Future TV Advertising Forum – London: Two contrasting opinions emerged on Friday as to the direction of television and the advertising that has supported it for the last 50 years.
“People are not moving away from television, they are moving to where they can watch the content, when they want, and we want them to move back,” Mirada CEO José Vázquez told the Future TV Advertising Forum event in London.
Vázquez argued that TV and the web should be presented as part of the same strategy with web banners timed to accompany TV campaigns. “The third or fourth message on TV is useless, but what if we want to show a different ad,” he asked? “There is a problem with the timing between when you feel the emotion and when you transact because it is too long. The behaviour of all the windows should be synchronised because it is too long.

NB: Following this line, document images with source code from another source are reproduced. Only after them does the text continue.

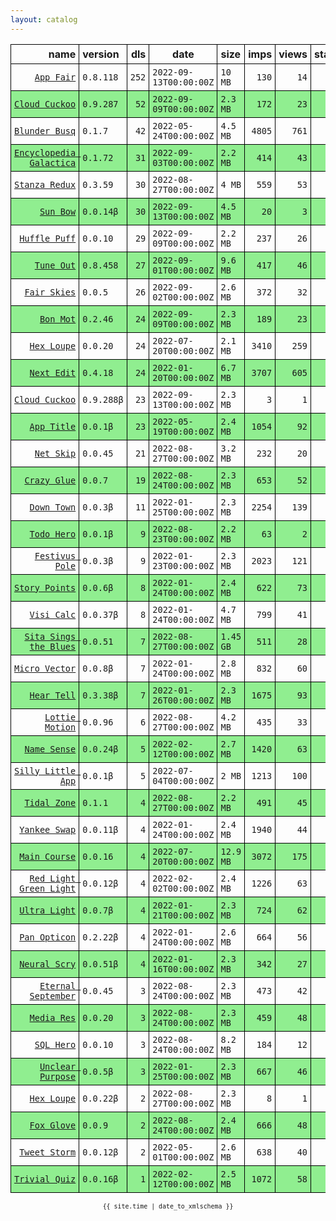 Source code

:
 ```yaml
---
layout: catalog
---
```


<style>
table {
    border-collapse: collapse;
}

td, th {
    border: 1px solid black;
    white-space: nowrap;
}

th, td {
    padding: 5px;
}

tr:nth-child(even) {
    background-color: Lightgreen;
}
</style>

| name | version | dls | date | size | imps | views | stars | issues | category |
| ---: | :------ | --: | ---- | :--- | ---: | ----: | -----:| -----: | :------- |
| [``App Fair``](https://appfair.app) | ``0.8.118`` | `252` | `2022-09-13T00:00:00Z` | `10 MB` | `130` | `14` | `29` | [``6``](https://github.com/App-Fair/App/issues) |  |
| [``Cloud Cuckoo``](https://Cloud-Cuckoo.github.io/App/) | ``0.9.287`` | `52` | `2022-09-09T00:00:00Z` | `2.3 MB` | `172` | `23` | `1` | `0` |  |
| [``Blunder Busq``](https://www.blunderbusq.app) | ``0.1.7`` | `42` | `2022-05-24T00:00:00Z` | `4.5 MB` | `4805` | `761` | `1` | `0` |  |
| [``Encyclopedia Galactica``](https://Encyclopedia-Galactica.github.io/App/) | ``0.1.72`` | `31` | `2022-09-03T00:00:00Z` | `2.2 MB` | `414` | `43` | `0` | `0` |  |
| [``Stanza Redux``](https://Stanza-Redux.github.io/App/) | ``0.3.59`` | `30` | `2022-08-27T00:00:00Z` | `4 MB` | `559` | `53` | `1` | `0` |  |
| [``Sun Bow``](http://Sun-Bow.github.io/App) | ``0.0.14β`` | `30` | `2022-09-13T00:00:00Z` | `4.5 MB` | `20` | `3` | `1` | `0` |  |
| [``Huffle Puff``](https://Huffle-Puff.github.io/App/) | ``0.0.10`` | `29` | `2022-09-09T00:00:00Z` | `2.2 MB` | `237` | `26` | `0` | `0` |  |
| [``Tune Out``](https://Tune-Out.github.io/App/) | ``0.8.458`` | `27` | `2022-09-01T00:00:00Z` | `9.6 MB` | `417` | `46` | `1` | `0` |  |
| [``Fair Skies``](http://Fair-Skies.github.io/App) | ``0.0.5`` | `26` | `2022-09-02T00:00:00Z` | `2.6 MB` | `372` | `32` | `0` | `0` |  |
| [``Bon Mot``](https://Bon-Mot.github.io/App/) | ``0.2.46`` | `24` | `2022-09-09T00:00:00Z` | `2.3 MB` | `189` | `23` | `1` | `0` |  |
| [``Hex Loupe``](https://Hex-Loupe.github.io/App/) | ``0.0.20`` | `24` | `2022-07-20T00:00:00Z` | `2.1 MB` | `3410` | `259` | `0` | `0` |  |
| [``Next Edit``](https://Next-Edit.github.io/App/) | ``0.4.18`` | `24` | `2022-01-20T00:00:00Z` | `6.7 MB` | `3707` | `605` | `0` | `0` |  |
| [``Cloud Cuckoo``](https://Cloud-Cuckoo.github.io/App/) | ``0.9.288β`` | `23` | `2022-09-13T00:00:00Z` | `2.3 MB` | `3` | `1` | `1` | `0` |  |
| [``App Title``](https://App-Title.github.io/App/) | ``0.0.1β`` | `23` | `2022-05-19T00:00:00Z` | `2.4 MB` | `1054` | `92` | `0` | `0` |  |
| [``Net Skip``](https://Net-Skip.github.io/App/) | ``0.0.45`` | `21` | `2022-08-27T00:00:00Z` | `3.2 MB` | `232` | `20` | `0` | `0` |  |
| [``Crazy Glue``](https://Crazy-Glue.github.io/App/) | ``0.0.7`` | `19` | `2022-08-24T00:00:00Z` | `2.3 MB` | `653` | `52` | `0` | `0` |  |
| [``Down Town``](https://Down-Town.github.io/App/) | ``0.0.3β`` | `11` | `2022-01-25T00:00:00Z` | `2.3 MB` | `2254` | `139` | `0` | `0` |  |
| [``Todo Hero``](http://appfair.net/#quick-start) | ``0.0.1β`` | `9` | `2022-08-23T00:00:00Z` | `2.2 MB` | `63` | `2` | `0` | `0` |  |
| [``Festivus Pole``](https://Festivus-Pole.github.io/App/) | ``0.0.3β`` | `9` | `2022-01-23T00:00:00Z` | `2.3 MB` | `2023` | `121` | `0` | `0` |  |
| [``Story Points``](https://Story-Points.github.io/App/) | ``0.0.6β`` | `8` | `2022-01-24T00:00:00Z` | `2.4 MB` | `622` | `73` | `0` | `0` |  |
| [``Visi Calc``](https://Visi-Calc.github.io/App/) | ``0.0.37β`` | `8` | `2022-01-24T00:00:00Z` | `4.7 MB` | `799` | `41` | `0` | `0` |  |
| [``Sita Sings the Blues``](https://Sita-Sings-the-Blues.github.io/App/) | ``0.0.51`` | `7` | `2022-08-27T00:00:00Z` | `1.45 GB` | `511` | `28` | `0` | `0` |  |
| [``Micro Vector``](https://Micro-Vector.github.io/App/) | ``0.0.8β`` | `7` | `2022-01-24T00:00:00Z` | `2.8 MB` | `832` | `60` | `0` | `0` |  |
| [``Hear Tell``](https://Hear-Tell.github.io/App/) | ``0.3.38β`` | `7` | `2022-01-26T00:00:00Z` | `2.3 MB` | `1675` | `93` | `0` | `0` |  |
| [``Lottie Motion``](https://Lottie-Motion.github.io/App/) | ``0.0.96`` | `6` | `2022-08-27T00:00:00Z` | `4.2 MB` | `435` | `33` | `0` | `0` |  |
| [``Name Sense``](https://Name-Sense.github.io/App/) | ``0.0.24β`` | `5` | `2022-02-12T00:00:00Z` | `2.7 MB` | `1420` | `63` | `0` | `0` |  |
| [``Silly Little App``](https://Silly-Little-App.github.io/App/) | ``0.0.1β`` | `5` | `2022-07-04T00:00:00Z` | `2 MB` | `1213` | `100` | `0` | `0` |  |
| [``Tidal Zone``](https://Tidal-Zone.github.io/App/) | ``0.1.1`` | `4` | `2022-08-27T00:00:00Z` | `2.2 MB` | `491` | `45` | `0` | `0` |  |
| [``Yankee Swap``](https://Yankee-Swap.github.io/App/) | ``0.0.11β`` | `4` | `2022-01-24T00:00:00Z` | `2.4 MB` | `1940` | `44` | `0` | `0` |  |
| [``Main Course``](https://Main-Course.github.io/App/) | ``0.0.16`` | `4` | `2022-07-20T00:00:00Z` | `12.9 MB` | `3072` | `175` | `0` | `0` |  |
| [``Red Light Green Light``](https://Red-Light-Green-Light.github.io/App/) | ``0.0.12β`` | `4` | `2022-02-02T00:00:00Z` | `2.4 MB` | `1226` | `63` | `0` | `0` |  |
| [``Ultra Light``](https://Ultra-Light.github.io/App/) | ``0.0.7β`` | `4` | `2022-01-21T00:00:00Z` | `2.3 MB` | `724` | `62` | `0` | `0` |  |
| [``Pan Opticon``](https://Pan-Opticon.github.io/App/) | ``0.2.22β`` | `4` | `2022-01-24T00:00:00Z` | `2.6 MB` | `664` | `56` | `0` | `0` |  |
| [``Neural Scry``](https://Neural-Scry.github.io/App/) | ``0.0.51β`` | `4` | `2022-01-16T00:00:00Z` | `2.3 MB` | `342` | `27` | `0` | `0` |  |
| [``Eternal September``](https://Eternal-September.github.io/App/) | ``0.0.45`` | `3` | `2022-08-24T00:00:00Z` | `2.3 MB` | `473` | `42` | `0` | `0` |  |
| [``Media Res``](https://Media-Res.github.io/App/) | ``0.0.20`` | `3` | `2022-08-24T00:00:00Z` | `2.3 MB` | `459` | `48` | `0` | `0` |  |
| [``SQL Hero``](https://SQL-Hero.github.io/App/) | ``0.0.10`` | `3` | `2022-08-24T00:00:00Z` | `8.2 MB` | `184` | `12` | `0` | `0` |  |
| [``Unclear Purpose``](https://Unclear-Purpose.github.io/App/) | ``0.0.5β`` | `3` | `2022-01-25T00:00:00Z` | `2.3 MB` | `667` | `46` | `0` | `0` |  |
| [``Hex Loupe``](https://Hex-Loupe.github.io/App/) | ``0.0.22β`` | `2` | `2022-08-27T00:00:00Z` | `2.3 MB` | `8` | `1` | `0` | `0` |  |
| [``Fox Glove``](https://Fox-Glove.github.io/App/) | ``0.0.9`` | `2` | `2022-08-24T00:00:00Z` | `2.4 MB` | `666` | `48` | `0` | `0` |  |
| [``Tweet Storm``](https://Tweet-Storm.github.io/App/) | ``0.0.12β`` | `2` | `2022-05-01T00:00:00Z` | `2.6 MB` | `638` | `40` | `0` | `0` |  |
| [``Trivial Quiz``](https://Trivial-Quiz.github.io/App/) | ``0.0.16β`` | `1` | `2022-02-12T00:00:00Z` | `2.5 MB` | `1072` | `58` | `0` | `0` |  |

<center><small><code>{{ site.time | date_to_xmlschema }}</code></small></center>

You should make the data flow”.
Nigel Walley, managing director, Decipher disagreed with the Vázquez premise that an advertisement lost its impact on subsequent plays. “Repetition is good,” he said. “BMW don’t just want the man who is going to buy the car to see it, but the poor man next door”.
Walley attempted to dispel some of the myths that had emerged around the broadcast television experience, telling the audience that soaps such as Coronation Street and EastEnders were pulling the same proportion of kids as they were five years ago.
Decipher research had shown that kids watching on PCs in their bedrooms would often return to the main screen, with or without their parents, because they knew the larger screen offered a better experience.